- [EXERCISE DESCRIPTION] Wherever a line of the listing holds the string "restaurants", copy that line.

⁂

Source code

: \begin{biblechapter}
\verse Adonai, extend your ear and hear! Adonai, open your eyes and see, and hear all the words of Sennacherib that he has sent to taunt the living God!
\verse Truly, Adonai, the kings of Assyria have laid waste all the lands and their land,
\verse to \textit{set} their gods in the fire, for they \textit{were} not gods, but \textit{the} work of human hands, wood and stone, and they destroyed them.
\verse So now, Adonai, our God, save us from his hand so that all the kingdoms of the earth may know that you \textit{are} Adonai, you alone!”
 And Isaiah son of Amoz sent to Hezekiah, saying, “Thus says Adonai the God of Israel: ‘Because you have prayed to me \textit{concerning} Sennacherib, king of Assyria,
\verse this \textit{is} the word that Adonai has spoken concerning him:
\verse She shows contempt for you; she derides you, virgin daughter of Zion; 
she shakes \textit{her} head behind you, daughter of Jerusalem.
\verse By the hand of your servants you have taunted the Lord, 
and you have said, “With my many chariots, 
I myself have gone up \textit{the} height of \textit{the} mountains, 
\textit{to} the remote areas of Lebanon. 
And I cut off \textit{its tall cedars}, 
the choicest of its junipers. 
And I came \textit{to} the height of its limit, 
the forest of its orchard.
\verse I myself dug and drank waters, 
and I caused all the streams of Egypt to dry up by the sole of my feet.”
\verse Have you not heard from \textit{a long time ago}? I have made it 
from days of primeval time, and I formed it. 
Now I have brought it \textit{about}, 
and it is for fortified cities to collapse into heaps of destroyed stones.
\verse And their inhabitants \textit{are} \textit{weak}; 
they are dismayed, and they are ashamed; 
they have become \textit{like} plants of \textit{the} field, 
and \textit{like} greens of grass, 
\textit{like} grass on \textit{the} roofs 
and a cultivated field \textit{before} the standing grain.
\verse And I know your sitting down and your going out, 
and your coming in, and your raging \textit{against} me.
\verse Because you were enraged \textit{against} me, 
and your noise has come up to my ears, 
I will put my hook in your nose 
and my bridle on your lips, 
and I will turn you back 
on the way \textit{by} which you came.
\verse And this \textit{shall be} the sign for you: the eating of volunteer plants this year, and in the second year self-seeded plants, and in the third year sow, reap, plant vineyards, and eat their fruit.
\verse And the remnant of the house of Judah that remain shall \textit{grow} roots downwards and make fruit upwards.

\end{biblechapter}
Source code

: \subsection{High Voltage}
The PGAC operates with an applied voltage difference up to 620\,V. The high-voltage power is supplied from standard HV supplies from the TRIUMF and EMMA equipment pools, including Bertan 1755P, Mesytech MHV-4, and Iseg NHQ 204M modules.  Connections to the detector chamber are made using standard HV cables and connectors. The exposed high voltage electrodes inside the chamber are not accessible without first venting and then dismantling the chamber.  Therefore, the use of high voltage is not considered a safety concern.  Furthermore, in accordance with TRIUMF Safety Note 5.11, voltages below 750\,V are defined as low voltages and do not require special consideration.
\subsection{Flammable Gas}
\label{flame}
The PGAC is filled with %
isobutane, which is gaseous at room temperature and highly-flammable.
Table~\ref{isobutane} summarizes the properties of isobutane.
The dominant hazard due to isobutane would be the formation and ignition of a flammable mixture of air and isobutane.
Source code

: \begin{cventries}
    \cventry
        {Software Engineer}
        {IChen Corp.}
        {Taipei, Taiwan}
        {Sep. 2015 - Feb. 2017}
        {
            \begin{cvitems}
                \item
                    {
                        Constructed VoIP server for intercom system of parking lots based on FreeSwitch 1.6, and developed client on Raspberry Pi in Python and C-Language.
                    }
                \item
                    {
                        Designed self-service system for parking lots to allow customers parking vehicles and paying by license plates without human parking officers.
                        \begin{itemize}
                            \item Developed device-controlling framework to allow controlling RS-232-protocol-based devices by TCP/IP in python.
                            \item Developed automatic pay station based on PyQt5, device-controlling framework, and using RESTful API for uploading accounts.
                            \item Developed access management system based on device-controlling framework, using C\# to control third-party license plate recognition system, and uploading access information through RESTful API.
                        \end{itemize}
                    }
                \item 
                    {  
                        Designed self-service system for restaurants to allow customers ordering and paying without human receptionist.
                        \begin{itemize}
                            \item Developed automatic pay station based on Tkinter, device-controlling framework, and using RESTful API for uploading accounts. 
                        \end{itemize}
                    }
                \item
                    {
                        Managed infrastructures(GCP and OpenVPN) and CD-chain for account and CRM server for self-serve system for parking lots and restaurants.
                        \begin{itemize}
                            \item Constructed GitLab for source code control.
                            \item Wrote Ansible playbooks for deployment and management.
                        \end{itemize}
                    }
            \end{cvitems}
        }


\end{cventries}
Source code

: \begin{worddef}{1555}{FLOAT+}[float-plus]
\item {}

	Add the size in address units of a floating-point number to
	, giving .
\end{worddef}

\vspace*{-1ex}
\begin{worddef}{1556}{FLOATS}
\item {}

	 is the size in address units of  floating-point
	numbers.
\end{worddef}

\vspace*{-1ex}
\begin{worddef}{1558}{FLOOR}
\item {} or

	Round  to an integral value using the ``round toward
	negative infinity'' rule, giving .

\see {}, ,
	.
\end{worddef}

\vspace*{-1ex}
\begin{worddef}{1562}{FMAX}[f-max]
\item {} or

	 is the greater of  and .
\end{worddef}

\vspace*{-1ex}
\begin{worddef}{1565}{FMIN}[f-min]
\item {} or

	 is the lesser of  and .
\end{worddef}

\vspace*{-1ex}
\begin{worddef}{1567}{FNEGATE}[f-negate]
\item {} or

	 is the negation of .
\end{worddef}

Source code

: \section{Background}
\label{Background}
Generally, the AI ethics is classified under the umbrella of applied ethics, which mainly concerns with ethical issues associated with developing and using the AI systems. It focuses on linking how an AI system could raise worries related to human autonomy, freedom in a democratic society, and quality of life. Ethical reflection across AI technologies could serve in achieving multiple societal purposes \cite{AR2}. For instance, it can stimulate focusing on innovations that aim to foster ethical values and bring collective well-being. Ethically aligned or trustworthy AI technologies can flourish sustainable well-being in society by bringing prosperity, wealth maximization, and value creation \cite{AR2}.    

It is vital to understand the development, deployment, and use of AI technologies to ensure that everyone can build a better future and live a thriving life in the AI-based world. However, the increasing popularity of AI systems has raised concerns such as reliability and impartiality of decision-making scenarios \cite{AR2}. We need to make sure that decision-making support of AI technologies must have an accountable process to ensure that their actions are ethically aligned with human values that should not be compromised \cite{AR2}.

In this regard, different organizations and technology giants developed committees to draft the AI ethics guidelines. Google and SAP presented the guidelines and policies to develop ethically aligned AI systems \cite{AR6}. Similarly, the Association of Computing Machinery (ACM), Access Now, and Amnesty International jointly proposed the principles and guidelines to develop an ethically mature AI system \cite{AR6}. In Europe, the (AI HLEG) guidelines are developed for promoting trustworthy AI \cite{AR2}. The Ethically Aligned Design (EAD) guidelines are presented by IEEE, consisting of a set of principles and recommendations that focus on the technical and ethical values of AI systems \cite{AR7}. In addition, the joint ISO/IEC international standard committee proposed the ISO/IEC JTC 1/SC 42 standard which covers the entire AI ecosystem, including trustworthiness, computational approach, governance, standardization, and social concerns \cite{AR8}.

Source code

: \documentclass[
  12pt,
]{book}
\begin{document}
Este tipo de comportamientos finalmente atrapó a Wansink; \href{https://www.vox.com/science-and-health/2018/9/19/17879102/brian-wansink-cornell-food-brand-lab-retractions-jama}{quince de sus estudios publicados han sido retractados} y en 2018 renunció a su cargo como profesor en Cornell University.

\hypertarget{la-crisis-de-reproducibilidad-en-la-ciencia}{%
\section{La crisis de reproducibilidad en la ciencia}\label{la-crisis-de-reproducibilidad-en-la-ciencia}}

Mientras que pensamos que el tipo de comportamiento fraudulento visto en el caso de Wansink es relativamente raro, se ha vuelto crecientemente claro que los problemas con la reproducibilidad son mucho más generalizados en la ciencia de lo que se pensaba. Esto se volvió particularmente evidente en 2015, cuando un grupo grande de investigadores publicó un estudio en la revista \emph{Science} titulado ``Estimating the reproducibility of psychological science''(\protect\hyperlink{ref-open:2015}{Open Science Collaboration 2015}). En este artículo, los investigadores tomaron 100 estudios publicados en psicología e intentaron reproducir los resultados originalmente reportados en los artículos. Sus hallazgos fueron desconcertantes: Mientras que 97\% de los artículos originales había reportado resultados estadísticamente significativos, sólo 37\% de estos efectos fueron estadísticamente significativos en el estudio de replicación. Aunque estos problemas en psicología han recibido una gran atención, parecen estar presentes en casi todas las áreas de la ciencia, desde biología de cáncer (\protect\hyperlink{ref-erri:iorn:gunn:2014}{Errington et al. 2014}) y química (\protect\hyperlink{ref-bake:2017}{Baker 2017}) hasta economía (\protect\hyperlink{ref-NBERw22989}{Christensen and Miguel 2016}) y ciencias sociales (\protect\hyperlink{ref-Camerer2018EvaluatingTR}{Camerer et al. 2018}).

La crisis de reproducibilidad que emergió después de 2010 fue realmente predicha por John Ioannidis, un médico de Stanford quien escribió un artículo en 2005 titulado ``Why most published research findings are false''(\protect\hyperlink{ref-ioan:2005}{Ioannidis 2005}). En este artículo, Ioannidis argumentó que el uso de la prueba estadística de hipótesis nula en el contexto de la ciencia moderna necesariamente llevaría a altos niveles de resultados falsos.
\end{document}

⁂

- [RESULT OF THE TASK]
                        Designed self-service system for restaurants to allow customers ordering and paying without human receptionist.
                        Managed infrastructures(GCP and OpenVPN) and CD-chain for account and CRM server for self-serve system for parking lots and restaurants.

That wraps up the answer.